En tout cas, après le traumatisme généré par ces images crues et abjectes, personne ou presque, ne s’interroge sur le mandat des opérations militaires engagées dans la foulée. On aurait dû passer par le Conseil de sécurité de l’ONU et tenter un énième projet de Résolution autorisant une opération militaire sur les territoires des Etats souverains. Trop prévisible ! Les djihadistes ont fait l’affaire. Ils ont profondément blessé les Occidentaux par ces actes d’extrême cruauté et procuré aux Etats-majors un blanc-seing dans leurs opinions nationales respectives. « Nos » armées ont à présent les mains libres pour agir. Même en dehors de la légalité internationale. Le Daesh a ouvert la porte de la Syrie aux armées occidentales. La route de Damas est à présent à portée de main. Le régime de Bachar aussi.

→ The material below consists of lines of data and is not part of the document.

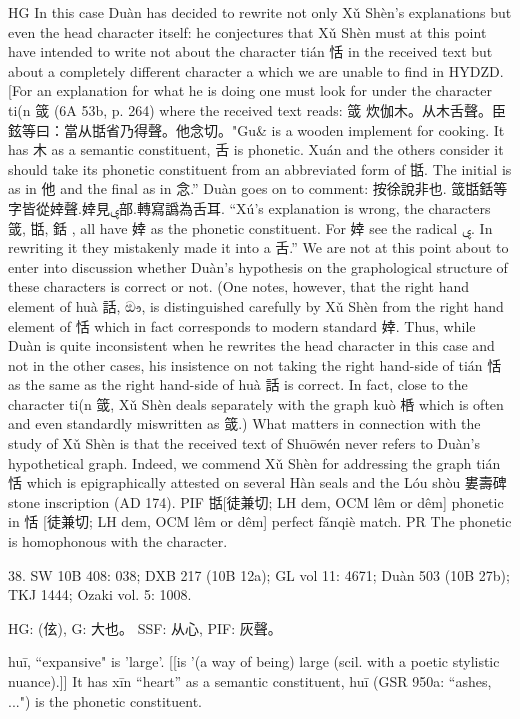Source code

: HG In this case Duàn has decided to rewrite not only Xǔ Shèn's explanations but even the head character itself: he conjectures that Xǔ Shèn must at this point have intended to write not about the character tián 恬 in the received text but about a completely different character a which we are unable to find in HYDZD. [For an explanation for what he is doing one must look for under the character ti(n 䈅 (6A 53b, p. 264) where the received text reads: 䈅 炊伽木。从木舌聲。臣鉉等曰：當从甛省乃得聲。他念切。"Gu& is a wooden implement for cooking. It has 木 as a semantic constituent, 舌 is phonetic. Xuán and the others consider it should take its phonetic constituent from an abbreviated form of 甛. The initial is as in 他 and the final as in 念.'' Duàn goes on to comment: 按徐說非也. 䈅甛銛等字皆從婞聲.婞見ۑ部.轉寫譌為舌耳. ``Xú's explanation is wrong, the characters 䈅, 甛, 銛 , all have 婞 as the phonetic constituent. For 婞 see the radical ۑ. In rewriting it they mistakenly made it into a 舌.'' We are not at this point about to enter into discussion whether Duàn's hypothesis on the graphological structure of these characters is correct or not. (One notes, however, that the right hand element of huà 話, ඖ, is distinguished carefully by Xǔ Shèn from the right hand element of 恬 which in fact corresponds to modern standard 婞. Thus, while Duàn is quite inconsistent when he rewrites the head character in this case and not in the other cases, his insistence on not taking the right hand-side of tián 恬 as the same as the right hand-side of huà 話 is correct. In fact, close to the character ti(n 䈅, Xǔ Shèn deals separately with the graph kuò 桰 which is often and even standardly miswritten as 䈅.)
    What matters in connection with the study of Xǔ Shèn is that the received text of Shuōwén never refers to Duàn's hypothetical graph. Indeed, we commend Xǔ Shèn for addressing the graph tián 恬 which is epigraphically attested on several Hàn seals and the Lóu shòu 婁壽碑 stone inscription (AD 174).
PIF 甛[徒兼切; LH dem, OCM lêm or dêm] phonetic in 恬 [徒兼切; LH dem, OCM lêm or dêm] perfect fǎnqiè match.
PR   The phonetic is homophonous with the character.


38. SW 10B 408: 038; DXB 217 (10B 12a); GL vol 11: 4671; Duàn 503 (10B 27b); TKJ 1444; Ozaki vol. 5: 1008.


HG:	(伭),
G:	大也。
SSF: 从心,
PIF: 灰聲。

huī, ``expansive"
is 'large'. [[is '(a way of being) large (scil. with a poetic stylistic nuance).]]
It has xīn ``heart'' as a semantic constituent,
huī (GSR 950a: ``ashes, ...") is the phonetic constituent.



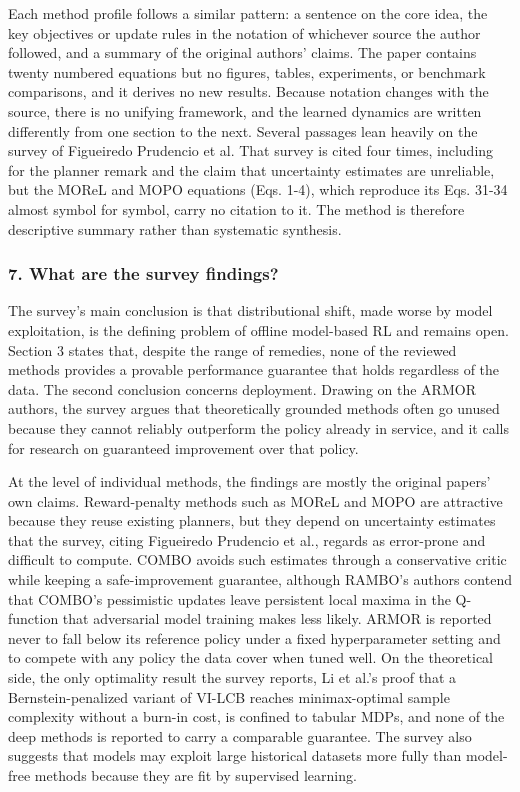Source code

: \documentclass[11pt]{article}
\newcommand{\question}[1]{\subsubsection*{#1}}
\begin{document}
Each method profile follows a similar pattern: a sentence on the core idea, the key objectives or update rules in the notation of whichever source the author followed, and a summary of the original authors' claims. The paper contains twenty numbered equations but no figures, tables, experiments, or benchmark comparisons, and it derives no new results. Because notation changes with the source, there is no unifying framework, and the learned dynamics are written differently from one section to the next. Several passages lean heavily on the survey of Figueiredo Prudencio et al. That survey is cited four times, including for the planner remark and the claim that uncertainty estimates are unreliable, but the MOReL and MOPO equations (Eqs. 1-4), which reproduce its Eqs. 31-34 almost symbol for symbol, carry no citation to it. The method is therefore descriptive summary rather than systematic synthesis.

\question{7. What are the survey findings?}

The survey's main conclusion is that distributional shift, made worse by model exploitation, is the defining problem of offline model-based RL and remains open. Section 3 states that, despite the range of remedies, none of the reviewed methods provides a provable performance guarantee that holds regardless of the data. The second conclusion concerns deployment. Drawing on the ARMOR authors, the survey argues that theoretically grounded methods often go unused because they cannot reliably outperform the policy already in service, and it calls for research on guaranteed improvement over that policy.

At the level of individual methods, the findings are mostly the original papers' own claims. Reward-penalty methods such as MOReL and MOPO are attractive because they reuse existing planners, but they depend on uncertainty estimates that the survey, citing Figueiredo Prudencio et al., regards as error-prone and difficult to compute. COMBO avoids such estimates through a conservative critic while keeping a safe-improvement guarantee, although RAMBO's authors contend that COMBO's pessimistic updates leave persistent local maxima in the Q-function that adversarial model training makes less likely. ARMOR is reported never to fall below its reference policy under a fixed hyperparameter setting and to compete with any policy the data cover when tuned well. On the theoretical side, the only optimality result the survey reports, Li et al.'s proof that a Bernstein-penalized variant of VI-LCB reaches minimax-optimal sample complexity without a burn-in cost, is confined to tabular MDPs, and none of the deep methods is reported to carry a comparable guarantee. The survey also suggests that models may exploit large historical datasets more fully than model-free methods because they are fit by supervised learning.
\end{document}
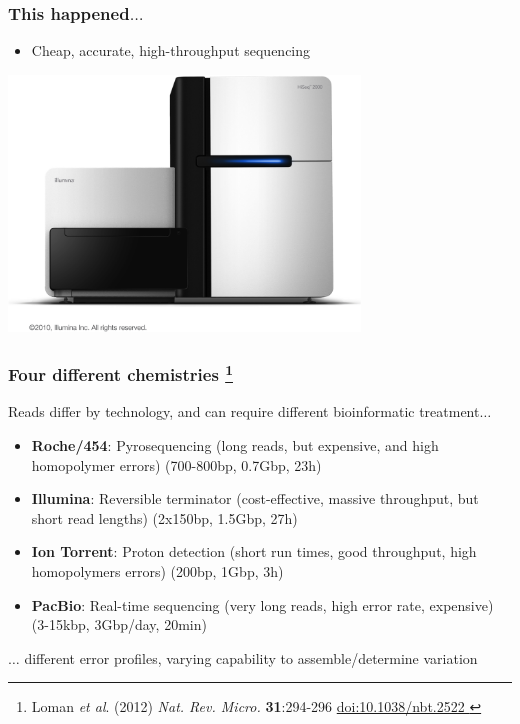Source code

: 
%
\begin{frame}
  \frametitle{This happened$\ldots$}
  \begin{itemize}
    \item Cheap, accurate, high-throughput sequencing
  \end{itemize}
  \begin{center}
    \includegraphics[width=0.7\textwidth]{images/illumina_hiseq}
  \end{center}  
\end{frame}

\begin{frame}
  \frametitle{Four different chemistries
\footnote{\tiny{Loman \textit{et al}. (2012) \textit{Nat. Rev. Micro.} \textbf{31}:294-296 \href{http://dx.doi.org/10.1038/nbt.2522}{doi:10.1038/nbt.2522
}}}
}
  Reads differ by technology, and can require different bioinformatic treatment$\ldots$
  \begin{itemize}
    \item \textcolor{hutton_green}{\textbf{Roche/454}: Pyrosequencing (long reads, but expensive, and high homopolymer errors) (700-800bp, 0.7Gbp, 23h)}
    \item \textcolor{hutton_blue}{\textbf{Illumina}: Reversible terminator (cost-effective, massive throughput, but short read lengths) (2x150bp, 1.5Gbp, 27h)}
    \item \textcolor{RawSienna}{\textbf{Ion Torrent}: Proton detection (short run times, good throughput, high homopolymers errors) (200bp, 1Gbp, 3h)}
    \item \textcolor{hutton_purple}{\textbf{PacBio}: Real-time sequencing (very long reads, high error rate, expensive) (3-15kbp, 3Gbp/day, 20min)}
  \end{itemize}
  $\ldots$ different error profiles, varying capability to assemble/determine variation
\end{frame}

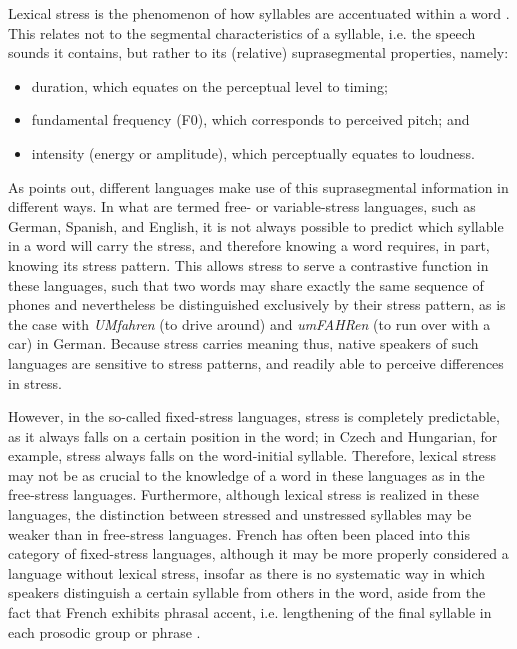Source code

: 			Lexical stress is the phenomenon of how syllables are accentuated within a word  \citep{Cutler2005}. This relates not to the segmental characteristics of a syllable, i.e. the speech sounds it contains, but rather to its (relative) suprasegmental properties, namely: %
			\begin{itemize}
			\item duration, which equates on the perceptual level to timing;
			\item fundamental frequency (F0), which corresponds to perceived pitch; and
			\item intensity (energy or amplitude), which perceptually equates to loudness.
			\end{itemize}

		
		
					As \textcite{Cutler2005} points out, different languages make use of this suprasegmental information in different ways.
			In what are termed free- or variable-stress languages, such as German, Spanish, and English, it is not always possible to predict which syllable in a word will carry the stress, and therefore knowing a word requires, in part, knowing its stress pattern. This allows stress to serve a contrastive function in these languages, such that two words may share exactly the same sequence of phones and nevertheless be distinguished exclusively by their stress pattern, as is the case with \textit{UMfahren} (to drive around) and \textit{umFAHRen} (to run over with a car) in German. %
Because stress carries meaning thus, native speakers of such languages are sensitive to stress patterns, and readily able to perceive differences in stress. %

			However, in the so-called fixed-stress languages, stress is completely predictable, as it always falls on a certain position in the word; in Czech and Hungarian, for example, stress always falls on the word-initial syllable. Therefore, lexical stress may not be as crucial to the knowledge of a word in these languages as in the free-stress languages. Furthermore, although lexical stress is realized in these languages, the distinction between stressed and unstressed syllables may be weaker than in free-stress languages. French has often been placed into this category of fixed-stress languages, although it may be more properly considered a language without lexical stress, insofar as there is no systematic way in which speakers distinguish a certain syllable from others in the word, aside from the fact that French exhibits phrasal accent, i.e. lengthening of the final syllable in each prosodic group or phrase \citep{Dupoux2008}. %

Tout l’art de la guerre repose sur la surprise et la duperie. Il faut dissimuler son véritable but final. Et il faut attaquer là où on ne vous attend pas[3]. Enfin, faut-il toujours le rappeler, « la première victime d’une guerre c’est toujours la vérité » [4]. On y est ?
Boniface MUSAVULI
[1] Valéri Ageev, « En bombardant la Syrie, les USA font sauter le droit international », Radio La Voix de la Russie, 28 septembre 2014.
[2] B. Musavuli, « Peut-on intervenir en Syrie en respectant le droit ? », Agoravox, 23 juin 2013 ; Rosa Brooks, “So You Want to Intervene in Syria Without Breaking the Law ? Good luck with that”, FP, June 20, 2013.
[3] Sun Tzu, L’art de la guerre, Champs classiques, Ed. Flammarion, revue, 2008.
[4] Hiram Warren Johnson (1866 - 1945), sénateur américain.